Author + information
- Chanikarn Kanaderm1
Patient Initials or Identifier Number
Relevant Clinical History and Physical Exam
History: 57 years old Thai male, his coronary risk factor is hypertension, dyslipidemia and impair fasting glucose. He underwent PCI to LAD, LCX 13 years ago. 4 hours before admit, He felt angina radiate to chin and shoulder at rest score pain 5/10 and better when taking nitroglycerin sublingual.
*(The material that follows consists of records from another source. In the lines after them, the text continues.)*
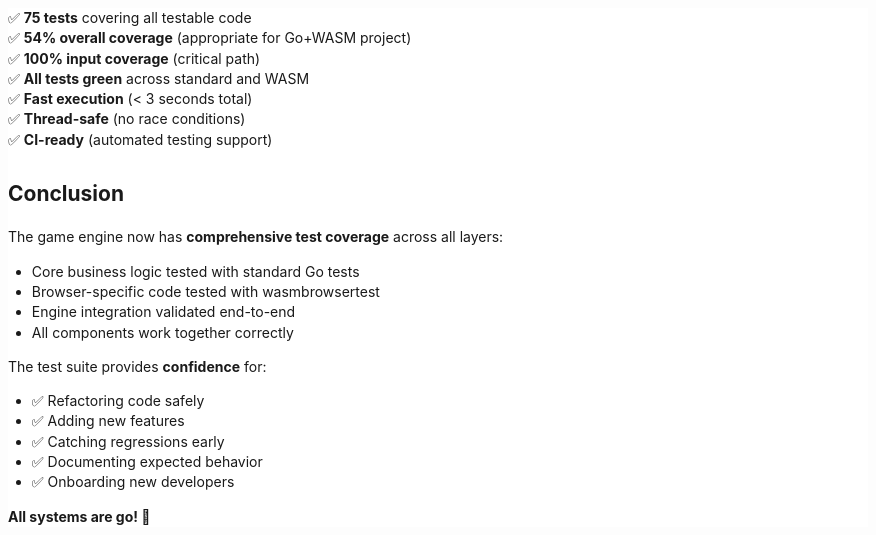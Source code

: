 ✅ **75 tests** covering all testable code  
✅ **54% overall coverage** (appropriate for Go+WASM project)  
✅ **100% input coverage** (critical path)  
✅ **All tests green** across standard and WASM  
✅ **Fast execution** (< 3 seconds total)  
✅ **Thread-safe** (no race conditions)  
✅ **CI-ready** (automated testing support)  

## Conclusion

The game engine now has **comprehensive test coverage** across all layers:
- Core business logic tested with standard Go tests
- Browser-specific code tested with wasmbrowsertest
- Engine integration validated end-to-end
- All components work together correctly

The test suite provides **confidence** for:
- ✅ Refactoring code safely
- ✅ Adding new features
- ✅ Catching regressions early
- ✅ Documenting expected behavior
- ✅ Onboarding new developers

**All systems are go! 🚀**

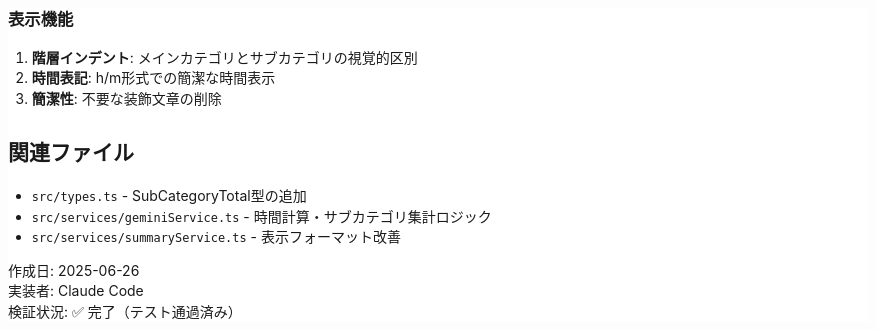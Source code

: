### 表示機能
1. **階層インデント**: メインカテゴリとサブカテゴリの視覚的区別
2. **時間表記**: h/m形式での簡潔な時間表示
3. **簡潔性**: 不要な装飾文章の削除

## 関連ファイル

- `src/types.ts` - SubCategoryTotal型の追加
- `src/services/geminiService.ts` - 時間計算・サブカテゴリ集計ロジック
- `src/services/summaryService.ts` - 表示フォーマット改善

作成日: 2025-06-26  
実装者: Claude Code  
検証状況: ✅ 完了（テスト通過済み）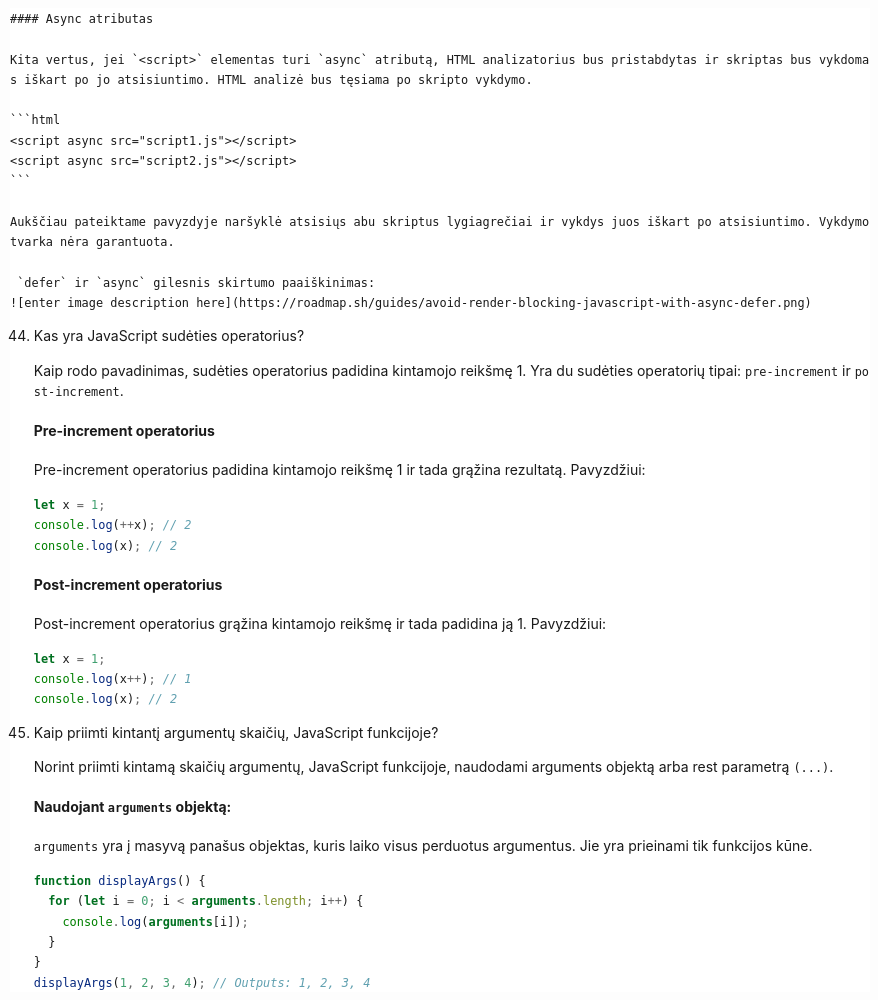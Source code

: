 	#### Async atributas

	Kita vertus, jei `<script>` elementas turi `async` atributą, HTML analizatorius bus pristabdytas ir skriptas bus vykdomas iškart po jo atsisiuntimo. HTML analizė bus tęsiama po skripto vykdymo.

	```html
	<script async src="script1.js"></script>
	<script async src="script2.js"></script>
	```

	Aukščiau pateiktame pavyzdyje naršyklė atsisiųs abu skriptus lygiagrečiai ir vykdys juos iškart po atsisiuntimo. Vykdymo tvarka nėra garantuota.

	 `defer` ir `async` gilesnis skirtumo paaiškinimas:
	![enter image description here](https://roadmap.sh/guides/avoid-render-blocking-javascript-with-async-defer.png)
44. Kas yra JavaScript sudėties operatorius?

	Kaip rodo pavadinimas, sudėties operatorius padidina kintamojo reikšmę 1. Yra du sudėties operatorių tipai: `pre-increment` ir `post-increment`.

	#### Pre-increment operatorius

	Pre-increment operatorius padidina kintamojo reikšmę 1 ir tada grąžina rezultatą. Pavyzdžiui:

	```js
	let x = 1;
	console.log(++x); // 2
	console.log(x); // 2
	```

	#### Post-increment operatorius

	Post-increment operatorius grąžina kintamojo reikšmę ir tada padidina ją 1. Pavyzdžiui:

	```js
	let x = 1;
	console.log(x++); // 1
	console.log(x); // 2
	```

45. Kaip priimti kintantį argumentų skaičių, JavaScript funkcijoje?

	Norint priimti kintamą skaičių argumentų, JavaScript funkcijoje, naudodami arguments objektą arba rest parametrą `(...)`.

	#### Naudojant `arguments` objektą:

	`arguments` yra į masyvą panašus objektas, kuris laiko visus perduotus argumentus. Jie yra prieinami tik funkcijos kūne.

	```js
	function displayArgs() {
	  for (let i = 0; i < arguments.length; i++) {
	    console.log(arguments[i]);
	  }
	}
	displayArgs(1, 2, 3, 4); // Outputs: 1, 2, 3, 4
	```
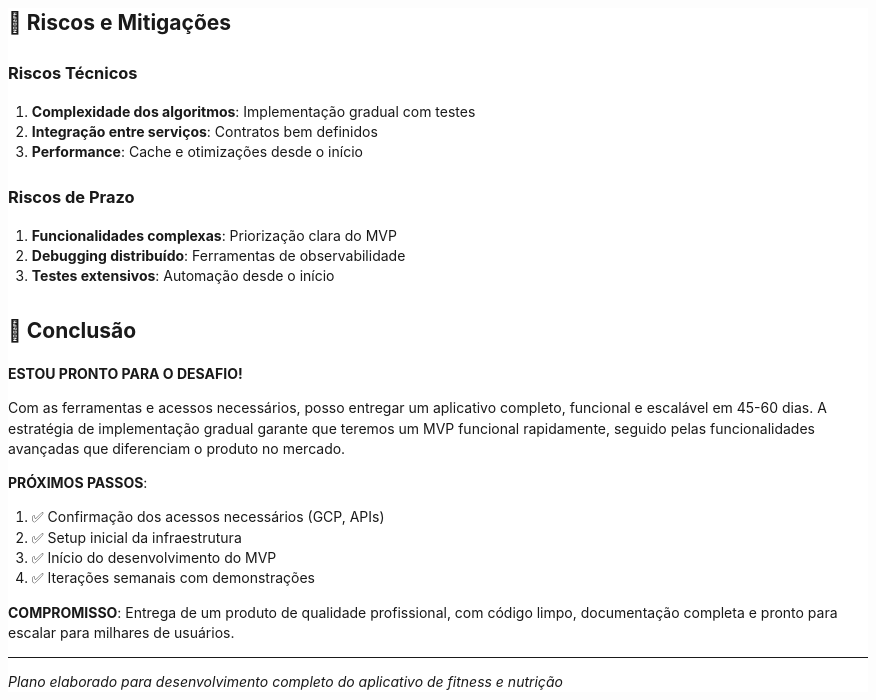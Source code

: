 ## 🚨 Riscos e Mitigações

### **Riscos Técnicos**
1. **Complexidade dos algoritmos**: Implementação gradual com testes
2. **Integração entre serviços**: Contratos bem definidos
3. **Performance**: Cache e otimizações desde o início

### **Riscos de Prazo**
1. **Funcionalidades complexas**: Priorização clara do MVP
2. **Debugging distribuído**: Ferramentas de observabilidade
3. **Testes extensivos**: Automação desde o início

## 🎉 Conclusão

**ESTOU PRONTO PARA O DESAFIO!**

Com as ferramentas e acessos necessários, posso entregar um aplicativo completo, funcional e escalável em 45-60 dias. A estratégia de implementação gradual garante que teremos um MVP funcional rapidamente, seguido pelas funcionalidades avançadas que diferenciam o produto no mercado.

**PRÓXIMOS PASSOS**:
1. ✅ Confirmação dos acessos necessários (GCP, APIs)
2. ✅ Setup inicial da infraestrutura
3. ✅ Início do desenvolvimento do MVP
4. ✅ Iterações semanais com demonstrações

**COMPROMISSO**: Entrega de um produto de qualidade profissional, com código limpo, documentação completa e pronto para escalar para milhares de usuários.

---
*Plano elaborado para desenvolvimento completo do aplicativo de fitness e nutrição*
His son brought him to the general hospital.
Physical examination: Blood pressure 96/56 mmHg, Pulse 72 /minutes full and regular, CVP 4 cm above sternal angle, Chest: No adventitious sound, CVS: No murmur
Relevant Test Results Prior to Catheterization
ECG 12 leads: Normal sinus rhythm, No significant ST-T change
Echocardiography: Good LV systolic function LVEF 62%, no regional wall abnormality is seen, mild mitral regurgitation due to mitral prolapse, LV diastolic dysfunction E/A = 0.7
Chest X-ray: Mild cardiomegaly, no infiltration
Relevant Catheterization Findings
LCA: Significant LAD, LCX lesion
RCA: 90% proximal to mid RCA
We Calculate SYNTAX Score=40, our heart team plan to send this patient to CABG but patient deny.
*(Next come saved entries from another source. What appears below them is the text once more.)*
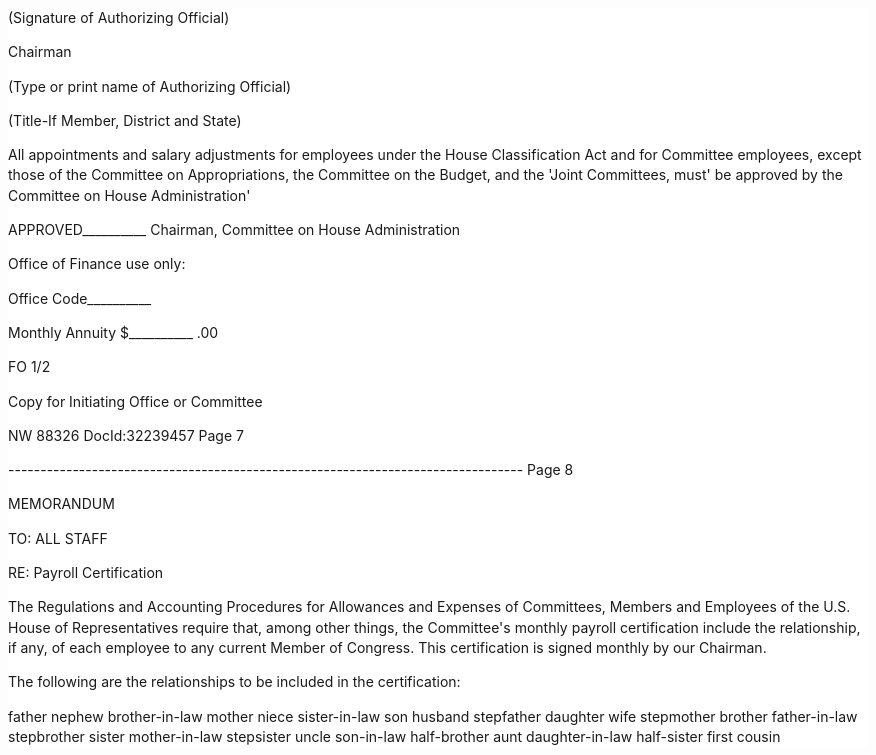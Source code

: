 (Signature of Authorizing Official)

Chairman

(Type or print name of Authorizing Official)

(Title-If Member, District and State)

All appointments and salary adjustments for employees under the House Classification Act and for Committee employees, except those of the Committee on Appropriations, the Committee on the Budget, and the 'Joint Committees, must' be approved by the Committee on House Administration'

APPROVED__________ Chairman, Committee on House Administration

Office of Finance use only:

Office Code__________

Monthly Annuity $__________ .00

FO 1/2

Copy for Initiating Office or Committee

NW 88326 DocId:32239457 Page 7


-------------------------------------------------------------------------------- Page 8

MEMORANDUM

TO: ALL STAFF

RE: Payroll Certification

The Regulations and Accounting Procedures for Allowances and Expenses of Committees, Members and Employees of the U.S. House of Representatives require that, among other things, the Committee's monthly payroll certification include the relationship, if any, of each employee to any current Member of Congress. This certification is signed monthly by our Chairman.

The following are the relationships to be included in the certification:

father
nephew
brother-in-law
mother
niece
sister-in-law
son
husband
stepfather
daughter
wife
stepmother
brother
father-in-law
stepbrother
sister
mother-in-law
stepsister
uncle
son-in-law
half-brother
aunt
daughter-in-law
half-sister
first cousin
We start performed an intervention with RCA
Guiding: SAL guiding for more support
Wire: Sion wire (workhorse wire)
Balloon: Predilate with semi-compliance 2.5 * 14 bar, the vessel seems to full dilate
Stent: Stenting at proximal RCA with 3.5 * 33 Firebird2 *14 bar and Stenting at distal RCA with 3.0*29 Firehawk *14 bar
From angiogram seem liked the stent not full dilate so Post dilate with balloon stent 3.0 at overlapping 14 bar was done.
Coronary angiogram was Seen perforate at the proximal stent area.
Treatment: we used microcatheter (Finecross) to auto transfusion to distal RCA for perfuse distal part of the perforated area.
And prolong balloon occlusion at perforate RCA was done more than 30 minutes pass, perforate still persistence.
we had to used Stent graft to covered the perforate lesion, after dilated stent graft with 12 bar, the perforation stilled seen so post dilate stent graft with stent balloon 14 bar again, perforation was stopped.
We plan to have appointed patient to re CAG again next 3 months.
Imaging-guided PCI should be used in the complex lesion.
Avoid post dilate with a semi-compliance balloon.
Prolong balloon perfusion dilatation is the best way to treatment.
Microcatheter with a balloon can use instead perfusion balloon.
The covered stent should prepare in all cath lab.